### [Your task]
Find each line in the records below that contains the word "printed", and copy it out.

### [Excerpted records]
BEGIN

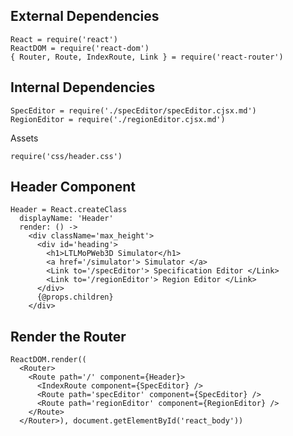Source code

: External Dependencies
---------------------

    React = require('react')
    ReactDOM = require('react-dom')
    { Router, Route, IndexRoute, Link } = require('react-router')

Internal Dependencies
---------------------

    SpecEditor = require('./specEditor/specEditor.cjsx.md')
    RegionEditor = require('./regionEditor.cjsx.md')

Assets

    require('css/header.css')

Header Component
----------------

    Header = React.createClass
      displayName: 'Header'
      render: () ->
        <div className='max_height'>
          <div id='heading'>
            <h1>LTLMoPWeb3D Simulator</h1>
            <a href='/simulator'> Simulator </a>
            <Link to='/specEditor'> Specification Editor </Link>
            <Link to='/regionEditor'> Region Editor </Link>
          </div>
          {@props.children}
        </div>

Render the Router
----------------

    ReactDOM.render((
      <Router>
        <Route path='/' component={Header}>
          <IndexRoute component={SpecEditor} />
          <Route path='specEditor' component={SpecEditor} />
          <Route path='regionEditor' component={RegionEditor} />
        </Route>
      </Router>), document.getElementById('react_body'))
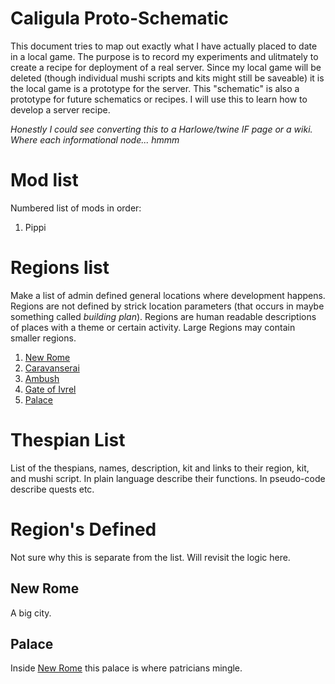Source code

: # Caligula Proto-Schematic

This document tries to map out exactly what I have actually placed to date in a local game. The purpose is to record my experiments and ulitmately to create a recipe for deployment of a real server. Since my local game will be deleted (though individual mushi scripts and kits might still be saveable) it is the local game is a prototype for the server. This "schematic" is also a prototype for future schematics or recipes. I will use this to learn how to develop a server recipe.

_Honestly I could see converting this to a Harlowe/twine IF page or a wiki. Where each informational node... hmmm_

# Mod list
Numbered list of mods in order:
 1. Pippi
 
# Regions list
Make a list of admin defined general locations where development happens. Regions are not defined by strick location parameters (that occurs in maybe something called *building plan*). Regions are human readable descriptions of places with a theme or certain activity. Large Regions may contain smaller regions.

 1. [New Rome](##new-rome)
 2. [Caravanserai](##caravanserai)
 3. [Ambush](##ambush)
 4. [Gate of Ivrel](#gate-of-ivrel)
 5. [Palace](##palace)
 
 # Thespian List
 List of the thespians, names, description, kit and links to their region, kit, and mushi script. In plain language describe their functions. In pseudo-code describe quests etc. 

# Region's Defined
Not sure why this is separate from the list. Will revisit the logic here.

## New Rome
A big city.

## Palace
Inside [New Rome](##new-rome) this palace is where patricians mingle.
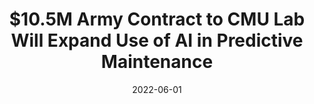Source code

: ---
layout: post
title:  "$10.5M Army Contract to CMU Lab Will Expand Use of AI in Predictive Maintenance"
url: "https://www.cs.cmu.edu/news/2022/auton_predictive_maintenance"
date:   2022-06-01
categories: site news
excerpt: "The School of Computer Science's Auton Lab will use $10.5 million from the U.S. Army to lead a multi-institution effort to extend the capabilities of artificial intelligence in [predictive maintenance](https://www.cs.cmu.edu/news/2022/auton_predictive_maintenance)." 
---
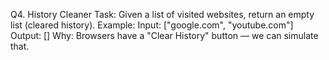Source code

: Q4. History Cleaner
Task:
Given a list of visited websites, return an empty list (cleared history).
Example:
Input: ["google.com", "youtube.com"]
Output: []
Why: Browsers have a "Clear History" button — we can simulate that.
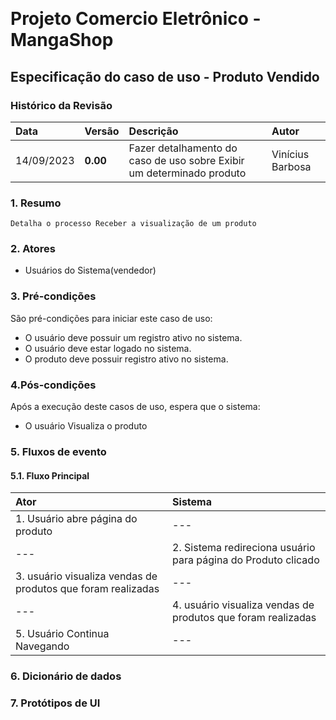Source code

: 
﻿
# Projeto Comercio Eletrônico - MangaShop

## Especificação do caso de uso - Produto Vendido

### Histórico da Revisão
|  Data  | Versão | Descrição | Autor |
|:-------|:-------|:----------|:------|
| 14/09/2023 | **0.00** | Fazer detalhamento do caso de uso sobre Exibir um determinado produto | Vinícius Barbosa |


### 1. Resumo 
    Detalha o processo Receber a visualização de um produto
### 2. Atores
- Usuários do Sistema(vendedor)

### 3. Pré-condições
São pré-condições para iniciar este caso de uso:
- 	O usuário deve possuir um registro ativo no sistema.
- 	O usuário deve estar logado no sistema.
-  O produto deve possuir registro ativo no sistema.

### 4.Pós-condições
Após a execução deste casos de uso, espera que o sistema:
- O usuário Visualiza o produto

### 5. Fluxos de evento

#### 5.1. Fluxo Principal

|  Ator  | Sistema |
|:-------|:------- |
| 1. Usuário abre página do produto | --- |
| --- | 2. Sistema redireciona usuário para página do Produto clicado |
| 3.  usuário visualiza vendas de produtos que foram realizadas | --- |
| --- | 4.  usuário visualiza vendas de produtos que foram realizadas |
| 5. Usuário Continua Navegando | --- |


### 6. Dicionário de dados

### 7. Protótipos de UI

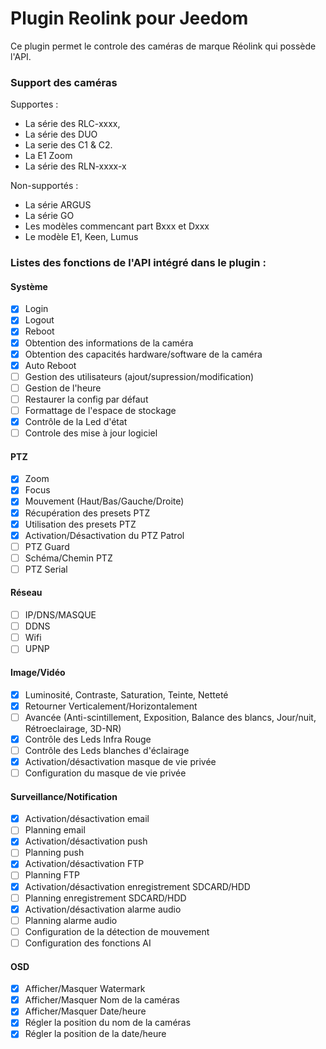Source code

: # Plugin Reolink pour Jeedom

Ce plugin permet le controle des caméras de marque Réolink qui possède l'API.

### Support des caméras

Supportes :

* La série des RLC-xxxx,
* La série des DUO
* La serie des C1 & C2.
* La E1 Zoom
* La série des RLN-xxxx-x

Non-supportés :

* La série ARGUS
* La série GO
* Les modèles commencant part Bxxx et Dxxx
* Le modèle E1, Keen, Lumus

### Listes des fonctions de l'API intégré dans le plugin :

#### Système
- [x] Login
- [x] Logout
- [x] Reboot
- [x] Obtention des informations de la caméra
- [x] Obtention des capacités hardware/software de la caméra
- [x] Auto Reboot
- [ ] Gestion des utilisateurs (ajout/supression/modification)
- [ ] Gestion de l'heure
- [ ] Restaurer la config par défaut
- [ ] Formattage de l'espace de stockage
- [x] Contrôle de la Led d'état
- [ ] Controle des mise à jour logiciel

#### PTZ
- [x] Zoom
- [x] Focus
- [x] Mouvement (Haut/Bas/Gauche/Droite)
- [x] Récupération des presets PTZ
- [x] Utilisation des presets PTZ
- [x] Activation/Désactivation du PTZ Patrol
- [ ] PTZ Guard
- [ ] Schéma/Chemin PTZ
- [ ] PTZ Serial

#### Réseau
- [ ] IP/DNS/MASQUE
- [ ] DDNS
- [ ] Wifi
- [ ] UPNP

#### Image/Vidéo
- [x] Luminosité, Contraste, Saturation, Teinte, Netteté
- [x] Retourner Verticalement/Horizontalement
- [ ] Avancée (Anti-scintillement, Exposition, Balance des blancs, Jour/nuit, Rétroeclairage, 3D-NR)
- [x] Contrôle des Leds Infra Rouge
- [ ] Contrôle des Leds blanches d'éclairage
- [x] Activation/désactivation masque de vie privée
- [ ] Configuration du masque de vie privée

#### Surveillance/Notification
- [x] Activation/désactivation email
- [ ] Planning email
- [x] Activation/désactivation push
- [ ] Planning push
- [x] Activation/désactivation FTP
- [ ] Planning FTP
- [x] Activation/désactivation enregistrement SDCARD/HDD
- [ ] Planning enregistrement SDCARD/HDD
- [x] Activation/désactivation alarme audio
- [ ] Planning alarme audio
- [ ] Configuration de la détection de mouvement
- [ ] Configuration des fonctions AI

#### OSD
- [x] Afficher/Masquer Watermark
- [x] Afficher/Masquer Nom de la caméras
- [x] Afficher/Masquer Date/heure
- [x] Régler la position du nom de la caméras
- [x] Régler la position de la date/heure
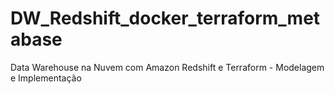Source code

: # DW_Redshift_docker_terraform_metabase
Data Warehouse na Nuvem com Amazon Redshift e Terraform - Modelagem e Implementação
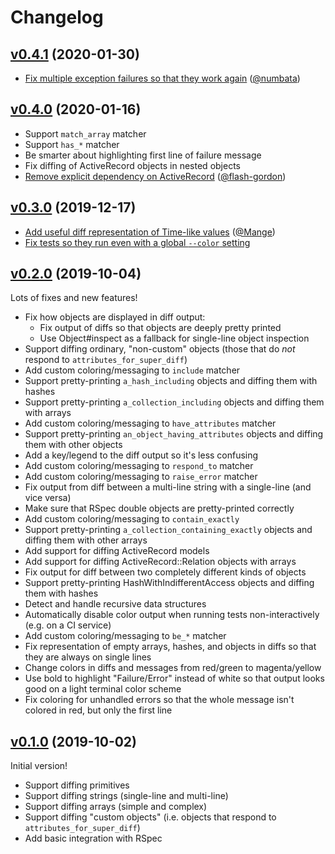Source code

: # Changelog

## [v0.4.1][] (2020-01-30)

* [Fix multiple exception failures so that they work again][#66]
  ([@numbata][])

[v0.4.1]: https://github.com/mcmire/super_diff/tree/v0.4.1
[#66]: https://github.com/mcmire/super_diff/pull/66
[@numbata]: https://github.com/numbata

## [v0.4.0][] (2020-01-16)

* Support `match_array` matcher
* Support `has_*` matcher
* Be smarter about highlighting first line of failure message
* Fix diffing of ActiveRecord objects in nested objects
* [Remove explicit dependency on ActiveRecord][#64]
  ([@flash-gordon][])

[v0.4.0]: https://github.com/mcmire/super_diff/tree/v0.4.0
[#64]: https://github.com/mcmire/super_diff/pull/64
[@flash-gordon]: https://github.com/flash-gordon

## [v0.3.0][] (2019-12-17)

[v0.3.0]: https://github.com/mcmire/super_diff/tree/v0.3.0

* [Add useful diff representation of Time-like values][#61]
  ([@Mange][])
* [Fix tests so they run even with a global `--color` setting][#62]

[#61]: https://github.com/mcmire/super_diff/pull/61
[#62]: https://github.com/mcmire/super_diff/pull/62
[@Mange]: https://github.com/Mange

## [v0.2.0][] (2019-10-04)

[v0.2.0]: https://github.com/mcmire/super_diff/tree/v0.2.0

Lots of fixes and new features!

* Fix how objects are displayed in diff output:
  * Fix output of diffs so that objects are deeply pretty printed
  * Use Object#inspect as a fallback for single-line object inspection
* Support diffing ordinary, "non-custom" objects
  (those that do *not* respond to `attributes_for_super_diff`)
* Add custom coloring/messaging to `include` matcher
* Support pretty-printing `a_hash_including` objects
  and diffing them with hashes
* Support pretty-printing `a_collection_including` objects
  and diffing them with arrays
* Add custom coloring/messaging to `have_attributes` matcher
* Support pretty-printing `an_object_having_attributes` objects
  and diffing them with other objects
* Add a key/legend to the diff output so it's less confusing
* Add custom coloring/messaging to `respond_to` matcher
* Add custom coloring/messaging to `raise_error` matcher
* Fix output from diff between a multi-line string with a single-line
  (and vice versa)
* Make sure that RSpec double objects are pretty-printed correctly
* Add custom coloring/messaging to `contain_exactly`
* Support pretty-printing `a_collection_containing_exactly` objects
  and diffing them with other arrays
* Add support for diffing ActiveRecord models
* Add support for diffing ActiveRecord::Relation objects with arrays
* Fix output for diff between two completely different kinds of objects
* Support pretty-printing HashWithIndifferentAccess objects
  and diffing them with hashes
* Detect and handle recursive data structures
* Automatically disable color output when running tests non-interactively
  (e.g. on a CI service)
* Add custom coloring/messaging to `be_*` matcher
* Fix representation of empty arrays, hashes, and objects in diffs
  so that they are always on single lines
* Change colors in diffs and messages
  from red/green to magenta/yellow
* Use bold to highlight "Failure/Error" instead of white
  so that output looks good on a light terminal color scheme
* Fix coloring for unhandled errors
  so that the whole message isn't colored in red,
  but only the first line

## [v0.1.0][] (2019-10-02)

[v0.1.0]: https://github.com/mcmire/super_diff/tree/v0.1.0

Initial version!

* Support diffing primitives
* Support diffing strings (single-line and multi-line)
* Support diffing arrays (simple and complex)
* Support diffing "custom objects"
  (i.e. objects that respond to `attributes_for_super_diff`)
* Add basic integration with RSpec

END

### [Solved problem]
  * Fix output of diffs so that objects are deeply pretty printed
* Make sure that RSpec double objects are pretty-printed correctly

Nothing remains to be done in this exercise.